McEntire is now 54 (a rare co-write on the album is called She’s Turning 50 Today), her son is 19 and off to college, and she’s raring to get back on the touring circuit again.

She’s starting off gently, with an appearance Sunday night on Canadian Country Music Awards, broadcast live at 8 p.m. EST from Vancouver’s GM Place. She’s also got some small shows scheduled including two Sept. 24 and 25 at the Fallsview Casino in Niagara Falls.

“Canada has always been very very good to me since the early ’80s when we started touring up there,” McEntire says.

In the new year, it’s back to the big arenas, places McEntire ruled during the ’80s and ’90s.

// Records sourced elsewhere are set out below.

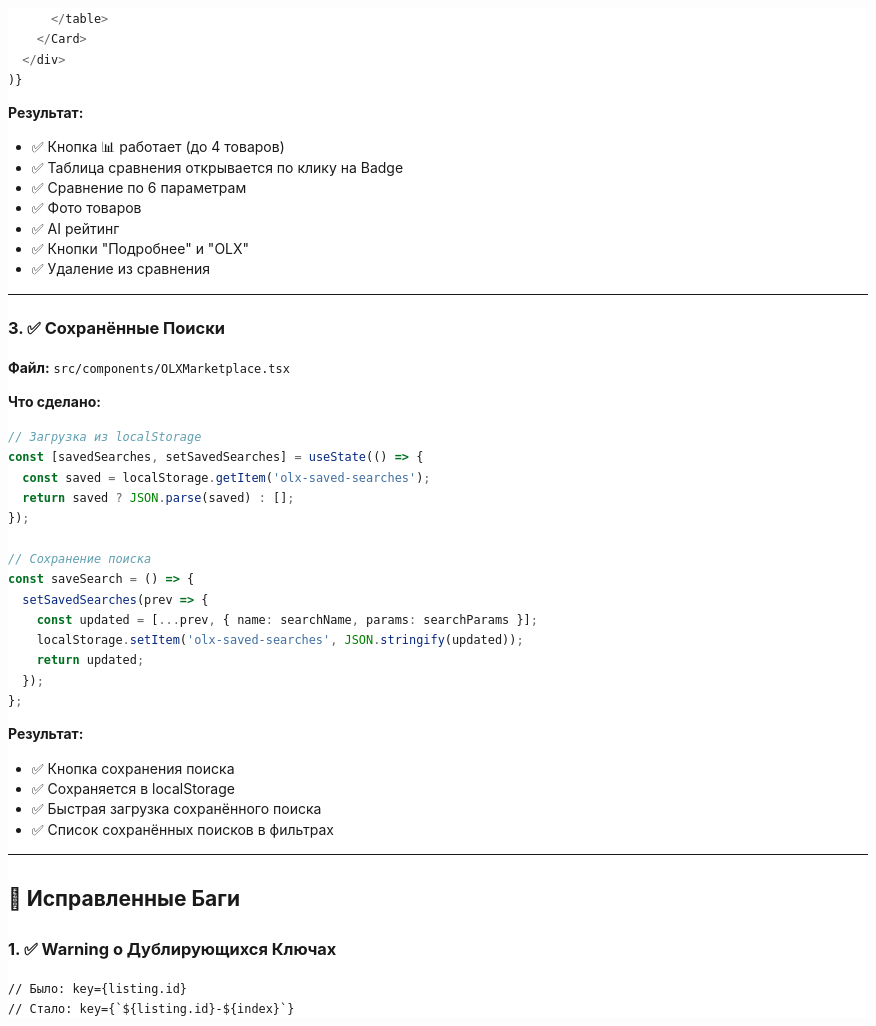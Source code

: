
 ```typescript
      </table>
    </Card>
  </div>
)}
```

**Результат:**
- ✅ Кнопка 📊 работает (до 4 товаров)
- ✅ Таблица сравнения открывается по клику на Badge
- ✅ Сравнение по 6 параметрам
- ✅ Фото товаров
- ✅ AI рейтинг
- ✅ Кнопки "Подробнее" и "OLX"
- ✅ Удаление из сравнения

---

### 3. ✅ Сохранённые Поиски
**Файл:** `src/components/OLXMarketplace.tsx`

**Что сделано:**
```typescript
// Загрузка из localStorage
const [savedSearches, setSavedSearches] = useState(() => {
  const saved = localStorage.getItem('olx-saved-searches');
  return saved ? JSON.parse(saved) : [];
});

// Сохранение поиска
const saveSearch = () => {
  setSavedSearches(prev => {
    const updated = [...prev, { name: searchName, params: searchParams }];
    localStorage.setItem('olx-saved-searches', JSON.stringify(updated));
    return updated;
  });
};
```

**Результат:**
- ✅ Кнопка сохранения поиска
- ✅ Сохраняется в localStorage
- ✅ Быстрая загрузка сохранённого поиска
- ✅ Список сохранённых поисков в фильтрах

---

## 🐛 Исправленные Баги

### 1. ✅ Warning о Дублирующихся Ключах
```tsx
// Было: key={listing.id}
// Стало: key={`${listing.id}-${index}`}
```
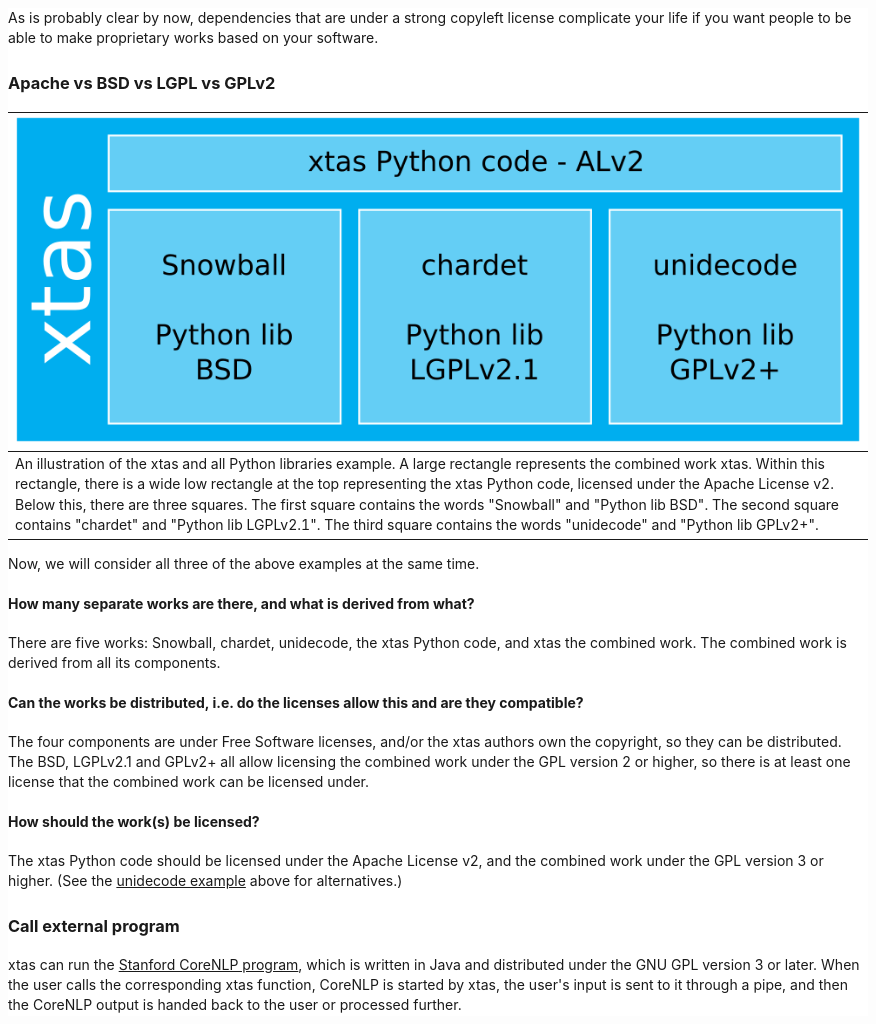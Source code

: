 As is probably clear by now, dependencies that are under a strong copyleft license complicate your life if you want people to be able to make proprietary works based on your software.


### Apache vs BSD vs LGPL vs GPLv2

| ![An illustration of the xtas and all Python libraries example.](../../figures/license_examples/xtas_all_python_libs_96.svg.png)         |
| ------------------------------------------------------------------------------------ |
| An illustration of the xtas and all Python libraries example. A large rectangle represents the combined work xtas. Within this rectangle, there is a wide low rectangle at the top representing the xtas Python code, licensed under the Apache License v2. Below this, there are three squares. The first square contains the words "Snowball" and "Python lib BSD". The second square contains "chardet" and "Python lib LGPLv2.1". The third square contains the words "unidecode" and "Python lib GPLv2+".  |

Now, we will consider all three of the above examples at the same time.

#### How many separate works are there, and what is derived from what?

There are five works: Snowball, chardet, unidecode, the xtas Python code, and xtas the combined work. The combined work is derived from all its components.

#### Can the works be distributed, i.e. do the licenses allow this and are they compatible?

The four components are under Free Software licenses, and/or the xtas authors own the copyright, so they can be distributed. 
The BSD, LGPLv2.1 and GPLv2+ all allow licensing the combined work under the GPL version 2 or higher, so there is at least one license that the combined work can be licensed under.

#### How should the work(s) be licensed?

The xtas Python code should be licensed under the Apache License v2, and the combined work under the GPL version 3 or higher. 
(See the [unidecode example](#apache-vs-gplv2) above for alternatives.)


### Call external program

xtas can run the [Stanford CoreNLP program](https://stanfordnlp.github.io/CoreNLP/), which is written in Java and distributed under the GNU GPL version 3 or later. When the user calls the corresponding xtas function, CoreNLP is started by xtas, the user's input is sent to it through a pipe, and then the CoreNLP output is handed back to the user or processed further.
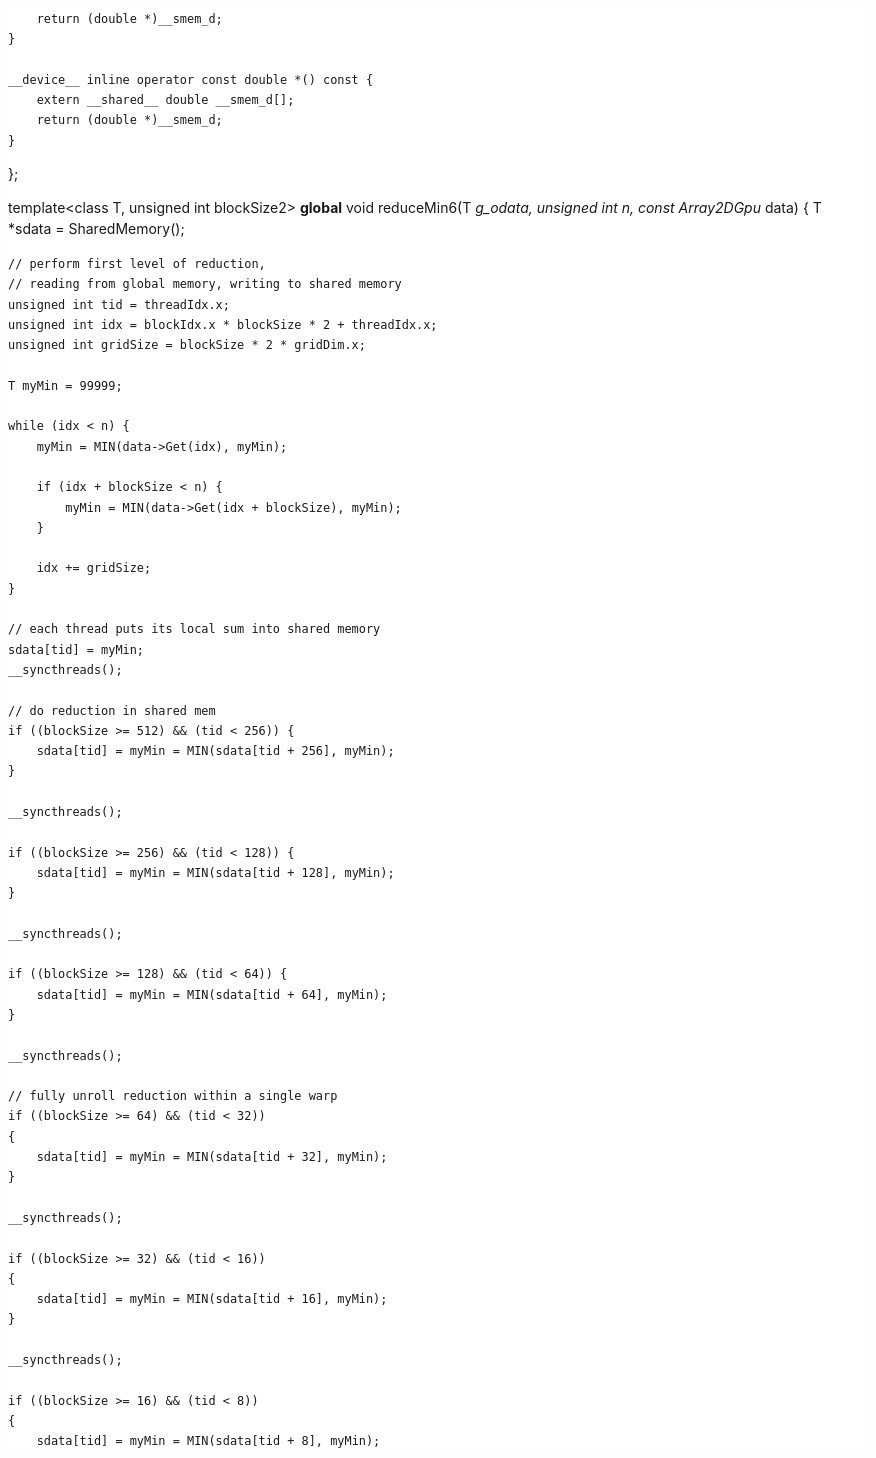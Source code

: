         return (double *)__smem_d;
    }

    __device__ inline operator const double *() const {
        extern __shared__ double __smem_d[];
        return (double *)__smem_d;
    }
};

template<class T, unsigned int blockSize2>
__global__ void reduceMin6(T *g_odata, unsigned int n, const Array2DGpu<double>* data) {
    T *sdata = SharedMemory<T>();

    // perform first level of reduction,
    // reading from global memory, writing to shared memory
    unsigned int tid = threadIdx.x;
    unsigned int idx = blockIdx.x * blockSize * 2 + threadIdx.x;
    unsigned int gridSize = blockSize * 2 * gridDim.x;

    T myMin = 99999;

    while (idx < n) {
        myMin = MIN(data->Get(idx), myMin);

        if (idx + blockSize < n) {
            myMin = MIN(data->Get(idx + blockSize), myMin);
        }

        idx += gridSize;
    }

    // each thread puts its local sum into shared memory
    sdata[tid] = myMin;
    __syncthreads();

    // do reduction in shared mem
    if ((blockSize >= 512) && (tid < 256)) {
        sdata[tid] = myMin = MIN(sdata[tid + 256], myMin);
    }

    __syncthreads();

    if ((blockSize >= 256) && (tid < 128)) {
        sdata[tid] = myMin = MIN(sdata[tid + 128], myMin);
    }

    __syncthreads();

    if ((blockSize >= 128) && (tid < 64)) {
        sdata[tid] = myMin = MIN(sdata[tid + 64], myMin);
    }

    __syncthreads();

    // fully unroll reduction within a single warp
    if ((blockSize >= 64) && (tid < 32))
    {
        sdata[tid] = myMin = MIN(sdata[tid + 32], myMin);
    }

    __syncthreads();

    if ((blockSize >= 32) && (tid < 16))
    {
        sdata[tid] = myMin = MIN(sdata[tid + 16], myMin);
    }

    __syncthreads();

    if ((blockSize >= 16) && (tid < 8))
    {
        sdata[tid] = myMin = MIN(sdata[tid + 8], myMin);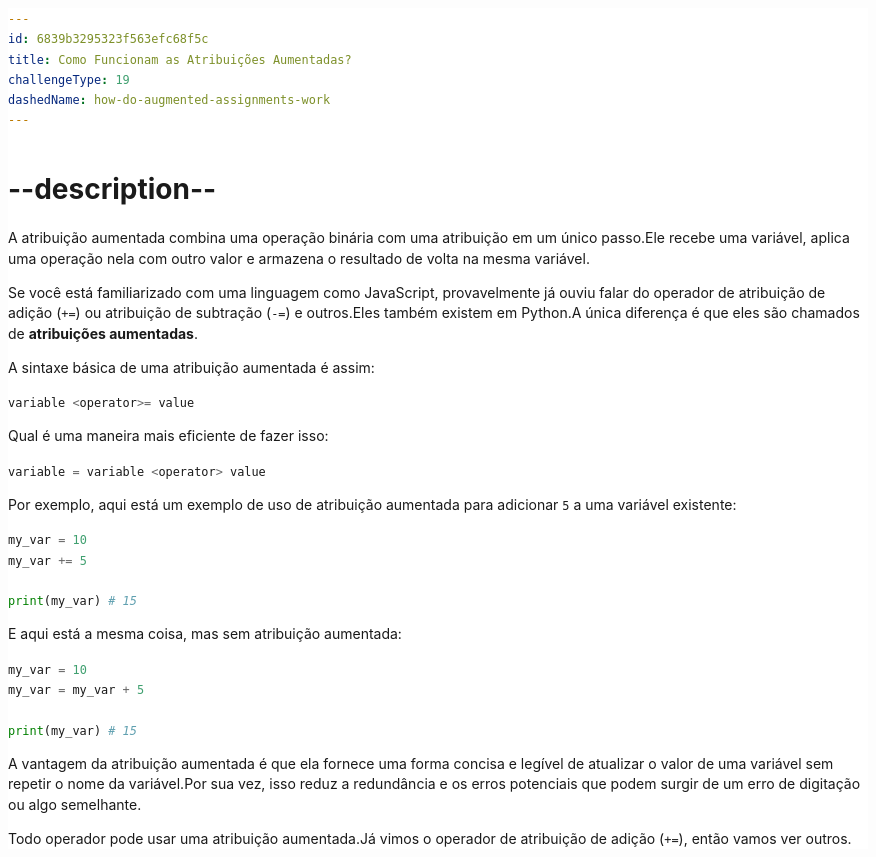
 ```yaml
---
id: 6839b3295323f563efc68f5c
title: Como Funcionam as Atribuições Aumentadas?
challengeType: 19
dashedName: how-do-augmented-assignments-work
---
```


# --description--

A atribuição aumentada combina uma operação binária com uma atribuição em um único passo.Ele recebe uma variável, aplica uma operação nela com outro valor e armazena o resultado de volta na mesma variável.

Se você está familiarizado com uma linguagem como JavaScript, provavelmente já ouviu falar do operador de atribuição de adição (`+=`) ou atribuição de subtração (`-=`) e outros.Eles também existem em Python.A única diferença é que eles são chamados de **atribuições aumentadas**.

A sintaxe básica de uma atribuição aumentada é assim:

```python
variable <operator>= value
```

Qual é uma maneira mais eficiente de fazer isso:

```python
variable = variable <operator> value
```

Por exemplo, aqui está um exemplo de uso de atribuição aumentada para adicionar `5` a uma variável existente:

```python
my_var = 10
my_var += 5

print(my_var) # 15
```

E aqui está a mesma coisa, mas sem atribuição aumentada:

```python
my_var = 10
my_var = my_var + 5

print(my_var) # 15
```

A vantagem da atribuição aumentada é que ela fornece uma forma concisa e legível de atualizar o valor de uma variável sem repetir o nome da variável.Por sua vez, isso reduz a redundância e os erros potenciais que podem surgir de um erro de digitação ou algo semelhante.

Todo operador pode usar uma atribuição aumentada.Já vimos o operador de atribuição de adição (`+=`), então vamos ver outros.
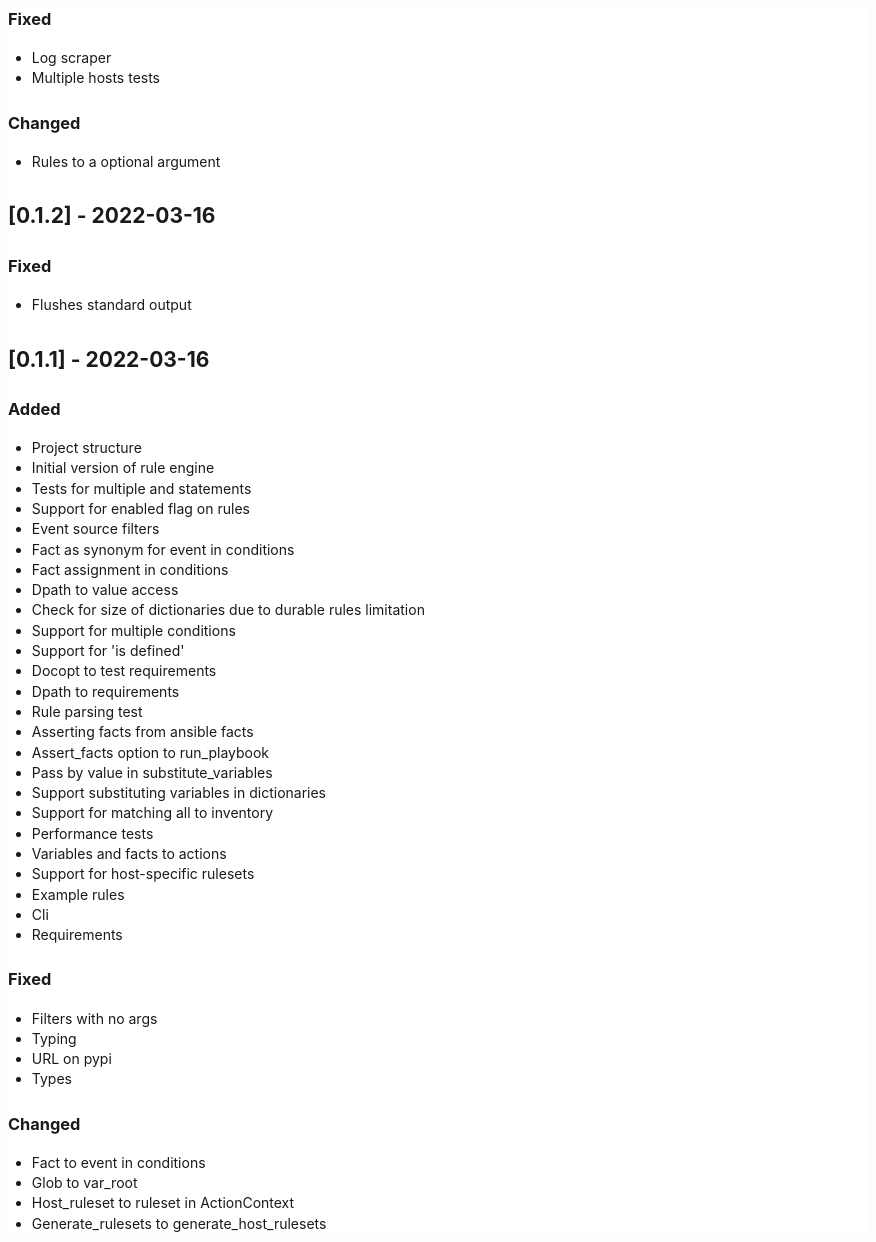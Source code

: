 ### Fixed

- Log scraper
- Multiple hosts tests

### Changed

- Rules to a optional argument

## [0.1.2] - 2022-03-16

### Fixed

- Flushes standard output

## [0.1.1] - 2022-03-16

### Added

- Project structure
- Initial version of rule engine
- Tests for multiple and statements
- Support for enabled flag on rules
- Event source filters
- Fact as synonym for event in conditions
- Fact assignment in conditions
- Dpath to value access
- Check for size of dictionaries due to durable rules limitation
- Support for multiple conditions
- Support for 'is defined'
- Docopt to test requirements
- Dpath to requirements
- Rule parsing test
- Asserting facts from ansible facts
- Assert\_facts option to run\_playbook
- Pass by value in substitute\_variables
- Support substituting variables in dictionaries
- Support for matching all to inventory
- Performance tests
- Variables and facts to actions
- Support for host-specific rulesets
- Example rules
- Cli
- Requirements

### Fixed

- Filters with no args
- Typing
- URL on pypi
- Types

### Changed

- Fact to event in conditions
- Glob to var\_root
- Host\_ruleset to ruleset in ActionContext
- Generate\_rulesets to generate\_host\_rulesets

McEntire admits that’s a place she hasn’t been for a while. Her career has been dominated most of the past few years by her successful TV sitcom, Reba, which ran for six seasons before being suddenly cancelled in 2007. She also starred in a successful Broadway run of Annie Get Your Gun.

McEntire, who never trained as an actor, says she’s hoping for another shot at TV.

“It’s on reruns four times a day seven days a week,” she says about her show. “So a lot of people don’t even know that we stopped filming.”

Canadian Country Music Awards
When: Sunday, 8 p.m. EST, on CBC

Host: Jason Priestley

Performers: Reba McEntire, Martina McBride, Terri Clark, George Canyon, Richard Marx, Doc Walker, Aaron Pritchett, Emerson Drive, Johnny Reid, Gord Bamford, Paul Brandt, Jann Arden, Victoria Banks, Dean Brody, Tara Oram.

Leading nominees: Johnny Reid (six), George Canyon (five), Victoria Banks (five), Dean Brody and Gord Bamford (four).